* What is needed:
Transcribe the whole listing exactly.

* Records shown:
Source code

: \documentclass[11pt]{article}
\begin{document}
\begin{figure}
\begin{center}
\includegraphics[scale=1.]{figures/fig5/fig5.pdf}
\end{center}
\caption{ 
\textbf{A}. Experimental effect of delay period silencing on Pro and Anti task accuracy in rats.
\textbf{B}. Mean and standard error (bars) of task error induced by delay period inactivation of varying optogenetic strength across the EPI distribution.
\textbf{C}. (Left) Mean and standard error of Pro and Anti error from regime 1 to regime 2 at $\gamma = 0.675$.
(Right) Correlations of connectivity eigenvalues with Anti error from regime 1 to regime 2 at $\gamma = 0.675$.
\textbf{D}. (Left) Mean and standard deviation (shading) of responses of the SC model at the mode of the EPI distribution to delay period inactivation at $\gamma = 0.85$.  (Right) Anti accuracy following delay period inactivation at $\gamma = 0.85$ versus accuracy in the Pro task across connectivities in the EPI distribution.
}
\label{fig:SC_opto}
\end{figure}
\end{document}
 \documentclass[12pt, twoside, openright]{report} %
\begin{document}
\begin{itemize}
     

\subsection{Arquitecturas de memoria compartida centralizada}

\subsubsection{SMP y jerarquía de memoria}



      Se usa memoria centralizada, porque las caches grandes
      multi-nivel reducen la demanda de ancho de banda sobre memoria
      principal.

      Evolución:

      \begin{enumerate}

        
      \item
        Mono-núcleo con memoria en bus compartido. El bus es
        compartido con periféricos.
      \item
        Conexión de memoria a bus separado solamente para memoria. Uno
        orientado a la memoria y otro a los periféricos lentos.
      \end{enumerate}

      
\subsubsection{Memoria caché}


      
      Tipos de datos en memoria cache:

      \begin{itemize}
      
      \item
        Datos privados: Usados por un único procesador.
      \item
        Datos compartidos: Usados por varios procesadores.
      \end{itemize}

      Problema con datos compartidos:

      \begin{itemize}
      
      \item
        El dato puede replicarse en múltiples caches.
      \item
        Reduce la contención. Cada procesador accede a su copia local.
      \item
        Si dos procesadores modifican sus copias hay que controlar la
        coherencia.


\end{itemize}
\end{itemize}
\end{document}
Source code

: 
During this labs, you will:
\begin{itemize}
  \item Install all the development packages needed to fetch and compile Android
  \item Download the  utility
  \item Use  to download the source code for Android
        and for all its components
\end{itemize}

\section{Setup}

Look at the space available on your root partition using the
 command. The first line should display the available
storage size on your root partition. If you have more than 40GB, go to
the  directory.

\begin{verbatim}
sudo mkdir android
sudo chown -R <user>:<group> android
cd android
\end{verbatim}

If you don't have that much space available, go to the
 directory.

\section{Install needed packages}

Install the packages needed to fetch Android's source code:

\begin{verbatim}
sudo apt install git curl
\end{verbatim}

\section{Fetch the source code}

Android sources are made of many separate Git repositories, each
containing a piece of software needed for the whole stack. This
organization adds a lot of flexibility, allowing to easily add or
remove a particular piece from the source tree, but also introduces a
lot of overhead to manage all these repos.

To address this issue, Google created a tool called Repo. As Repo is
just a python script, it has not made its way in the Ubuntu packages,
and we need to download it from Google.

* Exercise result:
Source code

: \documentclass[11pt]{article}
\begin{document}
\begin{figure}
\begin{center}
\includegraphics[scale=1.]{figures/fig5/fig5.pdf}
\end{center}
\caption{ 
\textbf{A}. Experimental effect of delay period silencing on Pro and Anti task accuracy in rats.
\textbf{B}. Mean and standard error (bars) of task error induced by delay period inactivation of varying optogenetic strength across the EPI distribution.
\textbf{C}. (Left) Mean and standard error of Pro and Anti error from regime 1 to regime 2 at $\gamma = 0.675$.
(Right) Correlations of connectivity eigenvalues with Anti error from regime 1 to regime 2 at $\gamma = 0.675$.
\textbf{D}. (Left) Mean and standard deviation (shading) of responses of the SC model at the mode of the EPI distribution to delay period inactivation at $\gamma = 0.85$.  (Right) Anti accuracy following delay period inactivation at $\gamma = 0.85$ versus accuracy in the Pro task across connectivities in the EPI distribution.
}
\label{fig:SC_opto}
\end{figure}
\end{document}
 \documentclass[12pt, twoside, openright]{report} %
\begin{document}
\begin{itemize}
     

\subsection{Arquitecturas de memoria compartida centralizada}

\subsubsection{SMP y jerarquía de memoria}



      Se usa memoria centralizada, porque las caches grandes
      multi-nivel reducen la demanda de ancho de banda sobre memoria
      principal.

      Evolución:

      \begin{enumerate}

        
      \item
        Mono-núcleo con memoria en bus compartido. El bus es
        compartido con periféricos.
      \item
        Conexión de memoria a bus separado solamente para memoria. Uno
        orientado a la memoria y otro a los periféricos lentos.
      \end{enumerate}

      
\subsubsection{Memoria caché}


      
      Tipos de datos en memoria cache:

      \begin{itemize}
      
      \item
        Datos privados: Usados por un único procesador.
      \item
        Datos compartidos: Usados por varios procesadores.
      \end{itemize}

      Problema con datos compartidos:

      \begin{itemize}
      
      \item
        El dato puede replicarse en múltiples caches.
      \item
        Reduce la contención. Cada procesador accede a su copia local.
      \item
        Si dos procesadores modifican sus copias hay que controlar la
        coherencia.


\end{itemize}
\end{itemize}
\end{document}
Source code

: 
During this labs, you will:
\begin{itemize}
  \item Install all the development packages needed to fetch and compile Android
  \item Download the  utility
  \item Use  to download the source code for Android
        and for all its components
\end{itemize}

\section{Setup}

Look at the space available on your root partition using the
 command. The first line should display the available
storage size on your root partition. If you have more than 40GB, go to
the  directory.

\begin{verbatim}
sudo mkdir android
sudo chown -R <user>:<group> android
cd android
\end{verbatim}

If you don't have that much space available, go to the
 directory.

\section{Install needed packages}

Install the packages needed to fetch Android's source code:

\begin{verbatim}
sudo apt install git curl
\end{verbatim}

\section{Fetch the source code}

Android sources are made of many separate Git repositories, each
containing a piece of software needed for the whole stack. This
organization adds a lot of flexibility, allowing to easily add or
remove a particular piece from the source tree, but also introduces a
lot of overhead to manage all these repos.

To address this issue, Google created a tool called Repo. As Repo is
just a python script, it has not made its way in the Ubuntu packages,
and we need to download it from Google.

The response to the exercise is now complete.